I would love to come by please! I will bring 1 hybrid Cosmo!


----------



## sleepydreepy (Apr 23, 2020)

update for the shooting star people: I saw some earlier tonight, but haven't seen any recently, you can wait around though, but beware of all the cut scenes! lol

	Post automatically merged: Apr 23, 2020

@Cray-Z  @Rosch @mellachime @KlopiTackle @SakuraJD hey guys! just an fyi, I haven't seen any shooting stars for a while now. they may have stopped  feel free to come over still for celeste


----------



## Rosch (Apr 23, 2020)

Thanks for having us over. Got a good recipe.


----------



## Moondyle (Apr 23, 2020)

Hi there! May I stop by for a recipe?


----------



## sleepydreepy (Apr 23, 2020)

Rosch said:


> Thanks for having us over. Got a good recipe.


awesome! thanks so much for coming! <3

	Post automatically merged: Apr 23, 2020



Moondyle said:


> Hi there! May I stop by for a recipe?


yes! please join the queue if possible (if you have trouble you can dm me )


----------



## shinobirain (Apr 23, 2020)

I have joined the queue


----------



## BaileyEloise (Apr 23, 2020)

Joined the queue~! I'll bring you a pink rose since I'm overflowing with pink hybrids right now!


----------



## sleepydreepy (Apr 23, 2020)

taking a quick break soon, will reopen. queue is locked for now, but feel free to dm me


----------



## BaileyEloise (Apr 23, 2020)

sleepydreepy said:


> taking a quick break soon, will reopen. queue is locked for now, but feel free to dm me


Will those already in the queue still be able to visit?


----------



## sleepydreepy (Apr 23, 2020)

BaileyEloise said:


> Will those already in the queue still be able to visit?


yup you should have visited correct? lmk if not!
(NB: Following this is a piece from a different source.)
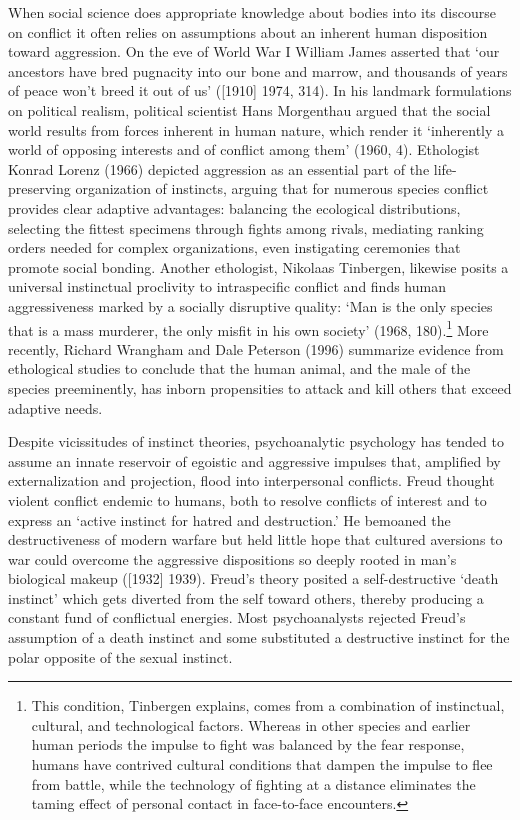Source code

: When social science does appropriate knowledge about bodies into its discourse on conflict it often relies on assumptions about an inherent human disposition toward aggression. On the eve of World War I William James asserted that `our ancestors have bred pugnacity into our bone and marrow, and thousands of years of peace won't breed it out of us' ([1910] 1974, 314). In his landmark formulations on political realism, political scientist Hans Morgenthau argued that the social world results from forces inherent in human nature, which render it `inherently a world of opposing interests and of conflict among them' (1960, 4). Ethologist Konrad Lorenz (1966) depicted aggression as an essential part of the life-preserving organization of instincts, arguing that for numerous species conflict provides clear adaptive advantages: balancing the ecological distributions, selecting the fittest specimens through fights among rivals, mediating ranking orders needed for complex organizations, even instigating ceremonies that promote social bonding. Another ethologist, Nikolaas Tinbergen, likewise posits a universal instinctual proclivity to intraspecific conflict and finds human aggressiveness marked by a socially disruptive quality: `Man is the only species that is a mass murderer, the only misfit in his own society' (1968, 180).\footnote{This condition, Tinbergen explains, comes from a combination of instinctual, cultural, and technological factors. Whereas in other species and earlier human periods the impulse to fight was balanced by the fear response, humans have contrived cultural conditions that dampen the impulse to flee from battle, while the technology of fighting at a distance eliminates the taming effect of personal contact in face-to-face encounters.} More recently, Richard Wrangham and Dale Peterson (1996) summarize evidence from ethological studies to conclude that the human animal, and the male of the species preeminently, has inborn propensities to attack and kill others that exceed adaptive needs.

Despite vicissitudes of instinct theories, psychoanalytic psychology has tended to assume an innate reservoir of egoistic and aggressive impulses that, amplified by externalization and projection, flood into interpersonal conflicts. Freud thought violent conflict endemic to humans, both to resolve conflicts of interest and to express an `active instinct for hatred and destruction.' He bemoaned the destructiveness of modern warfare but held little hope that cultured aversions to war could overcome the aggressive dispositions so deeply rooted in man's biological makeup ([1932] 1939). Freud's theory posited a self-destructive `death instinct' which gets diverted from the self toward others, thereby producing a constant fund of conflictual energies. Most psychoanalysts rejected Freud's assumption of a death instinct and some substituted a destructive instinct for the polar opposite of the sexual instinct.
	Post automatically merged: Apr 23, 2020

reopened! updated queue: https://turnip.exchange/island/7ffc2239


----------



## carackobama (Apr 23, 2020)

heading over in a minute and will bring a blue hybrid! c:


----------



## Dormire (Apr 23, 2020)

OMW! Will bring a pink rose!


----------



## StarryTumble (Apr 23, 2020)

Will bring hybrids for your time!


----------



## Dormire (Apr 23, 2020)

OH NO IT DISCONNECTED


----------



## sleepydreepy (Apr 23, 2020)

communication error...will reopen in a minute

	Post automatically merged: Apr 23, 2020




Dormire said:


> OH NO IT DISCONNECTED


new code made! let me know if the website doesn't update it or something


----------



## Ariellati (Apr 23, 2020)

Hiya! Joined the queue  c:


----------



## sleepydreepy (Apr 23, 2020)

sorry y'all celeste teleported away somewhere....I gotta find her and will make a new code! post here if you were in line


----------



## Ariellati (Apr 23, 2020)

sleepydreepy said:


> sorry y'all celeste teleported away somewhere....I gotta find her and will make a new code! post here if you were in line


No worries! I was in queue c:


----------



## Dormire (Apr 23, 2020)

Was in line! I'm Miwi from Somnus!


----------



## baobei (Apr 23, 2020)

i was #4!


----------



## sleepydreepy (Apr 23, 2020)

OK got her! making new code now 

	Post automatically merged: Apr 23, 2020

New code made!


----------